Palm oil rebounds on stronger demand forecasts

18 Mar, 2017

Malaysian palm oil futures rebounded late on Friday after falling earlier in the session, boosted by expectations of improving demand and stronger soyaoil. Benchmark palm oil futures for June delivery on the Bursa Malaysia Derivatives Exchange was up 0.3 percent at 2,804 ringgit a tonne at the end of the trading day.
Traded volumes stood at 33,496 lots of 25 tonnes each on Friday evening.

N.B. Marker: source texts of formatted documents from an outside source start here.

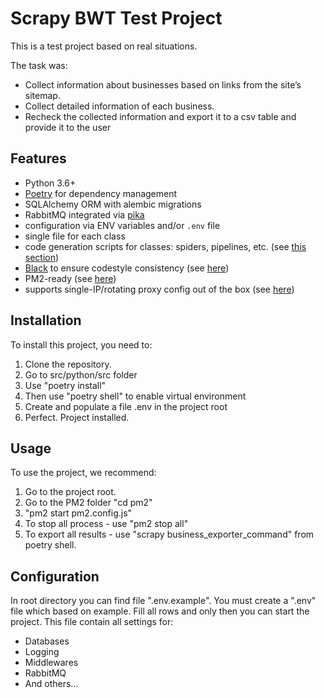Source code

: # Scrapy BWT Test Project

This is a test project based on real situations.

The task was:
- Collect information about businesses based on links from the site’s sitemap.
- Collect detailed information of each business.
- Recheck the collected information and export it to a csv table and provide it to the user

## Features

- Python 3.6+
- [Poetry](https://github.com/python-poetry/poetry) for dependency management
- SQLAlchemy ORM with alembic migrations
- RabbitMQ integrated via [pika](https://github.com/pika/pika/)
- configuration via ENV variables and/or `.env` file
- single file for each class
- code generation scripts for classes: spiders, pipelines, etc. (see [this section](#code-generation))
- [Black](https://github.com/psf/black) to ensure codestyle consistency (see [here](#black))
- PM2-ready (see [here](#pm2))
- supports single-IP/rotating proxy config out of the box (see [here](#proxy-middleware))

## Installation

To install this project, you need to:

1. Clone the repository.
2. Go to src/python/src folder
3. Use "poetry install"
4. Then use "poetry shell" to enable virtual environment
5. Create and populate a file .env in the project root
6. Perfect. Project installed.

## Usage

To use the project, we recommend:
1. Go to the project root.
2. Go to the PM2 folder "cd pm2"
3. "pm2 start pm2.config.js"
4. To stop all process - use "pm2 stop all"
5. To export all results - use "scrapy business_exporter_command" from poetry shell.

## Configuration

In root directory you can find file ".env.example". You must create a ".env" file which based on example.
Fill all rows and only then you can start the project.
This file contain all settings for:
- Databases
- Logging
- Middlewares
- RabbitMQ
- And others...
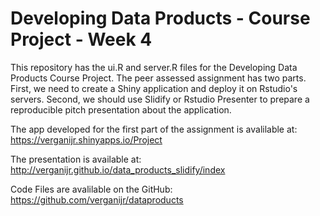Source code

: # Developing Data Products - Course Project - Week 4

This repository has the ui.R and server.R files for the Developing Data Products Course Project. The peer assessed assignment has two parts. First, we need to create a Shiny application and deploy it on Rstudio's servers. Second, we should use Slidify or Rstudio Presenter to prepare a reproducible pitch presentation about the application.

The app developed for the first part of the assignment is avalilable at: https://verganijr.shinyapps.io/Project

The presentation is available at: http://verganijr.github.io/data_products_slidify/index

Code Files are avalilable on the GitHub: https://github.com/verganijr/dataproducts
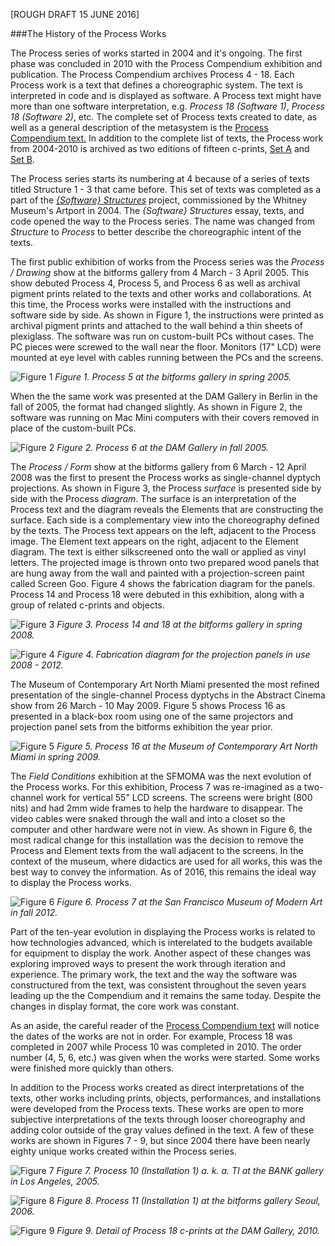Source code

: [ROUGH DRAFT 15 JUNE 2016]

###The History of the Process Works

The Process series of works started in 2004 and it's ongoing. The first phase was concluded in 2010 with the Process Compendium exhibition and publication. The Process Compendium archives Process 4 - 18. Each Process work is a text that defines a choreographic system. The text is interpreted in code and is displayed as software. A Process text might have more than one software interpretation, e.g. _Process 18 (Software 1)_, _Process 18 (Software 2)_, etc. The complete set of Process texts created to date, as well as a general description of the metasystem is the [Process Compendium text.](./ProcessCompendium.md) In addition to the complete list of texts, the Process work from 2004-2010 is archived as two editions of fifteen c-prints, [Set A](http://reas.com/compendium_a_p/) and [Set B](http://reas.com/compendium_b_p/). 

The Process series starts its numbering at 4 because of a series of texts titled Structure 1 - 3 that came before. This set of texts was completed as a part of the [_{Software} Structures_](http://artport.whitney.org/commissions/softwarestructures/) project, commissioned by the Whitney Museum's Artport in 2004. The _{Software} Structures_ essay, texts, and code opened the way to the Process series. The name was changed from _Structure_ to _Process_ to better describe the choreographic intent of the texts. 

The first public exhibition of works from the Process series was the _Process / Drawing_ show at the bitforms gallery from 4 March - 3 April 2005. This show debuted Process 4, Process 5, and Process 6 as well as archival pigment prints related to the texts and other works and collaborations. At this time, the Process works were installed with the instructions and software side by side. As shown in Figure 1, the instructions were printed as archival pigment prints and attached to the wall behind a thin sheets of plexiglass. The software was run on custom-built PCs without cases. The PC pieces were screwed to the wall near the floor. Monitors (17" LCD) were mounted at eye level with cables running between the PCs and the screens.

![Figure 1](https://github.com/REAS/studio/blob/master/images/process-history/2005-bitforms.jpg "Figure 1")
_Figure 1. Process 5 at the bitforms gallery in spring 2005._

When the the same work was presented at the DAM Gallery in Berlin in the fall of 2005, the format had changed slightly. As shown in Figure 2, the software was running on Mac Mini computers with their covers removed in place of the custom-built PCs. 

![Figure 2](https://github.com/REAS/studio/blob/master/images/process-history/2005-DAM.jpg "Figure 2")
_Figure 2. Process 6 at the DAM Gallery in fall 2005._

The _Process / Form_ show at the bitforms gallery from 6 March - 12 April 2008 was the first to present the Process works as single-channel dyptych projections. As shown in Figure 3, the Process _surface_ is presented side by side with the Process _diagram_. The surface is an interpretation of the Process text and the diagram reveals the Elements that are constructing the surface. Each side is a complementary view into the choreography defined by the texts. The Process text appears on the left, adjacent to the Process image. The Element text appears on the right, adjacent to the Element diagram. The text is either silkscreened onto the wall or applied as vinyl letters. The projected image is thrown onto two prepared wood panels that are hung away from the wall and painted with a projection-screen paint called Screen Goo. Figure 4 shows the fabrication diagram for the panels. Process 14 and Process 18 were debuted in this exhibition, along with a group of related c-prints and objects. 

![Figure 3](https://github.com/REAS/studio/blob/master/images/process-history/2008-bitforms.jpg "Figure 3")
_Figure 3. Process 14 and 18 at the bitforms gallery in spring 2008._

![Figure 4](https://github.com/REAS/studio/blob/master/images/process-history/2008-panels.png "Figure 4")
_Figure 4. Fabrication diagram for the projection panels in use 2008 - 2012._

The Museum of Contemporary Art North Miami presented the most refined presentation of the single-channel Process dyptychs in the Abstract Cinema show from 26 March - 10 May 2009. Figure 5 shows Process 16 as presented in a black-box room using one of the same projectors and projection panel sets from the bitforms exhibition the year prior. 

![Figure 5](https://github.com/REAS/studio/blob/master/images/process-history/2009-miami.jpg "Figure 5")
_Figure 5. Process 16 at the Museum of Contemporary Art North Miami in spring 2009._

The _Field Conditions_ exhibition at the SFMOMA was the next evolution of the Process works. For this exhibition, Process 7 was re-imagined as a two-channel work for vertical 55" LCD screens. The screens were bright (800 nits) and had 2mm wide frames to help the hardware to disappear. The video cables were snaked through the wall and into a closet so the computer and other hardware were not in view. As shown in Figure 6, the most radical change for this installation was the decision to remove the Process and Element texts from the wall adjacent to the screens. In the context of the museum, where didactics are used for all works, this was the best way to convey the information. As of 2016, this remains the ideal way to display the Process works.

![Figure 6](https://github.com/REAS/studio/blob/master/images/process-history/2012-sfmoma.jpg "Figure 6")
_Figure 6. Process 7 at the San Francisco Museum of Modern Art in fall 2012._

Part of the ten-year evolution in displaying the Process works is related to how technologies advanced, which is interelated to the budgets available for equipment to display the work. Another aspect of these changes was exploring improved ways to present the work through iteration and experience. The primary work, the text and the way the software was constructured from the text, was consistent throughout the seven years leading up the the Compendium and it remains the same today. Despite the changes in display format, the core work was constant.

As an aside, the careful reader of the [Process Compendium text](./ProcessCompendium.md) will notice the dates of the works are not in order. For example, Process 18 was completed in 2007 while Process 10 was completed in 2010. The order number (4, 5, 6, etc.) was given when the works were started. Some works were finished more quickly than others.

In addition to the Process works created as direct interpretations of the texts, other works including prints, objects, performances, and installations were developed from the Process texts. These works are open to more subjective interpretations of the texts through looser choreography and adding color outside of the gray values defined in the text. A few of these works are shown in Figures 7 - 9, but since 2004 there have been nearly eighty unique works created within the Process series.

![Figure 7](https://github.com/REAS/studio/blob/master/images/process-history/2005-bank.jpg "Figure 7")
_Figure 7. Process 10 (Installation 1) a. k. a. TI at the BANK gallery in Los Angeles, 2005._

![Figure 8](https://github.com/REAS/studio/blob/master/images/process-history/2006-seoul.jpg "Figure 8")
_Figure 8. Process 11 (Installation 1) at the bitforms gallery Seoul, 2006._

![Figure 9](https://github.com/REAS/studio/blob/master/images/process-history/2010-DAM.jpg "Figure 9")
_Figure 9. Detail of Process 18 c-prints at the DAM Gallery, 2010._


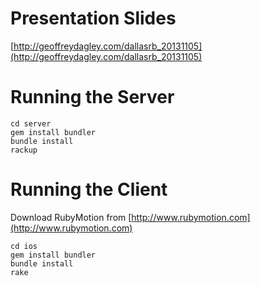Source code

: # Presentation Slides

[http://geoffreydagley.com/dallasrb_20131105](http://geoffreydagley.com/dallasrb_20131105)

# Running the Server

    cd server
    gem install bundler
    bundle install
    rackup

# Running the Client

Download RubyMotion from [http://www.rubymotion.com](http://www.rubymotion.com)

    cd ios
    gem install bundler
    bundle install
    rake

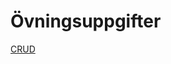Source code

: # Övningsuppgifter

[CRUD](https://github.com/everyloop/NET24-Databases/blob/master/Exercises/CRUD.md)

Palm is up 0.9 percent for the week.
Talk of stronger exports supported the market in later trade, a Kuala Lumpur-based trader said. "Soyabean oil prices were also in positive territory."
Palm oil prices are affected by related edible oils including soya, as they compete for a share in the global vegetable oils market.
Palm oil shipments from Malaysia, the world's second-largest producer after Indonesia, showed a 5.5 percent decline in shipments for the first half of March from the same period the month before, according to Intertek Testing Services.
Another cargo surveyor, Societe Generale de Surveillance, however, showed a 1.1 percent gain.
Palm oil may retrace moderately to a support at 2,754 ringgit per tonne before retesting a resistance at 2,815 ringgit, according to Reuters market analyst for commodities and energy technicals, Wang Tao.
In other related vegetable oils, soyabean oil on the CBOT was up 0.7 percent, while the May soyabean oil contract on the Dalian Commodity Exchange rose 0.5 percent.
The May contract for palm olein on the Dalian Commodity Exchange gained 0.2 percent.